Ingredients
3 T butter
1/2 C chopped onion
1 clove garlic, minced
1 lb ground beef
3/4 t salt
1/8 t pepper
3/4 t cinnamon
1/4 t sugar
4 T tomato paste
1/2 lb macaroni, cooked
1/4 C grated Romano cheese (or Parmesan or Asiago or.....)
1 egg
Custard Topping:
1/4 C butter
1/4 C flour
2 C milk, warmed
2 eggs, beaten
Directions:
Melt butter in a large skillet. Add onion and garlic and cook until tender. Add ground beef and brown it. Cover and simmer 20 minutes (I don't really do this). Add salt, pepper, cinnamon, sugar, and tomato paste. Cook for 10 minutes.
Combine meat mixture, cooked macaroni, and Romano cheese. Stir well. Add the egg and stir to combine. Turn the mixture into a greased 9 x 13 x 2 inch baking dish. Pack slightly to make the mixture level.

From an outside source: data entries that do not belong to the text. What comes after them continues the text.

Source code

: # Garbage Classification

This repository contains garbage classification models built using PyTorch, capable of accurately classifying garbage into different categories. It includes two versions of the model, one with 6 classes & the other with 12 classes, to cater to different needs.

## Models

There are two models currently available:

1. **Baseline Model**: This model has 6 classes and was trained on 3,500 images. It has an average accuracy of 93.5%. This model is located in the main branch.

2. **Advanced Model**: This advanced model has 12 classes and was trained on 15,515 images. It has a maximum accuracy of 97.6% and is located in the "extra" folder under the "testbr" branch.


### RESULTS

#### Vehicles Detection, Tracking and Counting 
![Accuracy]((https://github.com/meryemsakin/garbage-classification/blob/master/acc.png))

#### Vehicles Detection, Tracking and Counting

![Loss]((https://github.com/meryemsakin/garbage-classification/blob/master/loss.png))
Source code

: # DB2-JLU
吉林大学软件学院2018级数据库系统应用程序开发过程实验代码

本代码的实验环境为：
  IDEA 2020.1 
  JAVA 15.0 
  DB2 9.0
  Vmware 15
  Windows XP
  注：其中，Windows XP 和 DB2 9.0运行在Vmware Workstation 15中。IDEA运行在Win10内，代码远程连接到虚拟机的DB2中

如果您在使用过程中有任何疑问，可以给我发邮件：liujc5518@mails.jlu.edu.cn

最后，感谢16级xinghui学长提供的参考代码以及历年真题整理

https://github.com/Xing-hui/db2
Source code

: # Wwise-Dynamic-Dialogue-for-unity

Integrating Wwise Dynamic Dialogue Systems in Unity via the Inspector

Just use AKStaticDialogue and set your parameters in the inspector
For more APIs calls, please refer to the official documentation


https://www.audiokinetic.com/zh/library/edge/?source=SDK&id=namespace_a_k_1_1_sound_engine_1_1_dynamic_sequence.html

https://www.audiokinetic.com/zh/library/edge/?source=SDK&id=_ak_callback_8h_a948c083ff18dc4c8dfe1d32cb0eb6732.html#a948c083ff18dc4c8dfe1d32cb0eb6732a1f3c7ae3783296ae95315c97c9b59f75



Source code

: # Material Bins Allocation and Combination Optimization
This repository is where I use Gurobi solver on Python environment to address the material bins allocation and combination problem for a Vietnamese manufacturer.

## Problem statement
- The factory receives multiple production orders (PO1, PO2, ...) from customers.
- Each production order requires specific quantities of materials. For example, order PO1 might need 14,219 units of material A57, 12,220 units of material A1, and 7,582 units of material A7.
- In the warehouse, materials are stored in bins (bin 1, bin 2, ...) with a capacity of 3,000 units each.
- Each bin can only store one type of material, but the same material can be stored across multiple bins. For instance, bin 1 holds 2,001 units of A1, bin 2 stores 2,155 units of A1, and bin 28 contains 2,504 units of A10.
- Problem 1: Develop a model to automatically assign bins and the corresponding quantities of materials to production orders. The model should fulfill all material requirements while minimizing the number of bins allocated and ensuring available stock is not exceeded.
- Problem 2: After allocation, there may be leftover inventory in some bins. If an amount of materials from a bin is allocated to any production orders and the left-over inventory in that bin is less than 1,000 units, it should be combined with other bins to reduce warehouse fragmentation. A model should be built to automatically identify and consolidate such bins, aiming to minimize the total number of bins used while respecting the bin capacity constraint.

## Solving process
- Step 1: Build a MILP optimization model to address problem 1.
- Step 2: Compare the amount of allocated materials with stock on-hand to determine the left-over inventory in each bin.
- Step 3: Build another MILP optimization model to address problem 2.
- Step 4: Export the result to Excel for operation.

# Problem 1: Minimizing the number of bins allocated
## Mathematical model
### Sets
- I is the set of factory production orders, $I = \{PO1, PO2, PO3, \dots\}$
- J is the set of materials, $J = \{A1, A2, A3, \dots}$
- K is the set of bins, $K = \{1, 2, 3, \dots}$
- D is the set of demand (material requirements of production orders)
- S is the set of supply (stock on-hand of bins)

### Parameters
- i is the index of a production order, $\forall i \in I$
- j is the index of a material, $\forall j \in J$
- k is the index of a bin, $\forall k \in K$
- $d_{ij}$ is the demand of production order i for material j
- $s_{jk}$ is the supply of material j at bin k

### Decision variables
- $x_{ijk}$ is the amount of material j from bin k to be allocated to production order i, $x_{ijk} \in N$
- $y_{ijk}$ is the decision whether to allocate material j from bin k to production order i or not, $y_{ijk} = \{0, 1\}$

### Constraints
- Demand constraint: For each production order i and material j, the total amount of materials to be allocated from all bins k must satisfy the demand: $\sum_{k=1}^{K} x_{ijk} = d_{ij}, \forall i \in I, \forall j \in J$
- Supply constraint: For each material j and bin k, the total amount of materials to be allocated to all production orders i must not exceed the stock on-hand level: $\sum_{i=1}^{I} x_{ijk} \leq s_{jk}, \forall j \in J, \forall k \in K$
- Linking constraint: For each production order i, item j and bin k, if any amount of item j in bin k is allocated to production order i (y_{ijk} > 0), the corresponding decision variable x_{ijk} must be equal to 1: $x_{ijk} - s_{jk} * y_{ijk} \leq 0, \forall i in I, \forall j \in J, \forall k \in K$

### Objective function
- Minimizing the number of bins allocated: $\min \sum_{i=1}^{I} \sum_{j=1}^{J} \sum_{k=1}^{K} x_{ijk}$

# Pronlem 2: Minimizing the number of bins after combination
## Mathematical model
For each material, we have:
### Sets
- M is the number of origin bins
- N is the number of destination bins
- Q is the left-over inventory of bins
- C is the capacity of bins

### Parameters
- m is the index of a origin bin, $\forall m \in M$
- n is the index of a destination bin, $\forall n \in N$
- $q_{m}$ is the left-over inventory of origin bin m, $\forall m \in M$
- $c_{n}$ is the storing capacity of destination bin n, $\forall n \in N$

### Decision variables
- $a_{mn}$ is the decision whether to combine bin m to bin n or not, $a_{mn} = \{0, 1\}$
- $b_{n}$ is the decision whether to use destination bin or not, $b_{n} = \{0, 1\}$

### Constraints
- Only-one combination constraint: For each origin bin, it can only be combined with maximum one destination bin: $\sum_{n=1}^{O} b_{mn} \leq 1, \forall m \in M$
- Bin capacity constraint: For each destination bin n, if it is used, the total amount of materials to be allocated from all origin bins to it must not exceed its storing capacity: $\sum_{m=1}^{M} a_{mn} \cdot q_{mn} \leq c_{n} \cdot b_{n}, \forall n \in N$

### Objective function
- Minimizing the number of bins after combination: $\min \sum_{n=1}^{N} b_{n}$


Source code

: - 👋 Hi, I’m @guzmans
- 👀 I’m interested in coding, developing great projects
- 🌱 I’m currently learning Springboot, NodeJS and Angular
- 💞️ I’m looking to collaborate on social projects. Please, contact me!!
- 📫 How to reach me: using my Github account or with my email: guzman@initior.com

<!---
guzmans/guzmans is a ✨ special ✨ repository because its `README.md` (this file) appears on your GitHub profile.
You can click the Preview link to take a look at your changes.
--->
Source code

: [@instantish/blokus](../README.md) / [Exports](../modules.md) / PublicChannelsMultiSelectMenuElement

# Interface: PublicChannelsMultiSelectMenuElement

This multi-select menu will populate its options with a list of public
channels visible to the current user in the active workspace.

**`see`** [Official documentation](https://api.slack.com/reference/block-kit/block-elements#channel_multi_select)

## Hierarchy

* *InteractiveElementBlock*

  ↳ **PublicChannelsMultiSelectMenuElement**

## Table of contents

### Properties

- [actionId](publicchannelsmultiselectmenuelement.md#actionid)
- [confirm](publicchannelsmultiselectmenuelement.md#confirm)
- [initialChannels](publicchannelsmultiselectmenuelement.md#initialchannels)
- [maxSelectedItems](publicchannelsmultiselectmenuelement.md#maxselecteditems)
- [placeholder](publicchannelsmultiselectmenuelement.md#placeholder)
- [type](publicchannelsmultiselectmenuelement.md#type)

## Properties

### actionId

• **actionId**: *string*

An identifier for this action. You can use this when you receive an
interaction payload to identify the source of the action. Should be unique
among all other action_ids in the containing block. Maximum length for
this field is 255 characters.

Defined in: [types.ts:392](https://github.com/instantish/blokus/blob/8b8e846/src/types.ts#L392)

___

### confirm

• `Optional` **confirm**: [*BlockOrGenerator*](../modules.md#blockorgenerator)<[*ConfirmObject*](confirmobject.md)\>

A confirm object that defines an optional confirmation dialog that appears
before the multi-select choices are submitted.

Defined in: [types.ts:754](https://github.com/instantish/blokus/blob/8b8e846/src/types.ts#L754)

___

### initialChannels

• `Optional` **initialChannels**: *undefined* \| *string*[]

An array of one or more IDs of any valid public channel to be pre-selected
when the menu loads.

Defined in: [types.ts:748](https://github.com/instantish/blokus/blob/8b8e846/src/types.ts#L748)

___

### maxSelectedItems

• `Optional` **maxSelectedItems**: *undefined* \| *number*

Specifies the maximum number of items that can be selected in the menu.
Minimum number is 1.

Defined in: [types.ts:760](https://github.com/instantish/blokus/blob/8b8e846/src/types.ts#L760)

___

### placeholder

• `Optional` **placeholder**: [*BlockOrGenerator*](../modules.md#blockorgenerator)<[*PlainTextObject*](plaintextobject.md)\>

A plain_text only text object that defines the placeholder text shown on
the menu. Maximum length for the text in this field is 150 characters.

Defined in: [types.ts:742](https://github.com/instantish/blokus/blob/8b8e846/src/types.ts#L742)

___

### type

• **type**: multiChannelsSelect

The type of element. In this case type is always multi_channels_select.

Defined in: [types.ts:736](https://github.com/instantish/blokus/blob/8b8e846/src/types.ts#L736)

For the custard topping, melt the butter, add flour, and stir until bubbly. Remove from heat. Add the warm milk slowly, stirring well. Return the mixture to the heat and cook, stirring constantly, until the mixture starts to thicken. Slowly add the hot mixture to the beaten eggs while continuing to beat. Pour the mixture back into the saucepan and cook over low heat, stirring constantly, until the mixture becomes thick, like custard. If the mixture lumps, pour through a fine sieve or puree in a blender, then return to pan.
Top the meat mixture with the custard topping and dust with additional cheese and cinnamon. Bake at 375 for 30 minutes or until the custard is set. Let stand for several minutes and cut into squares to serve.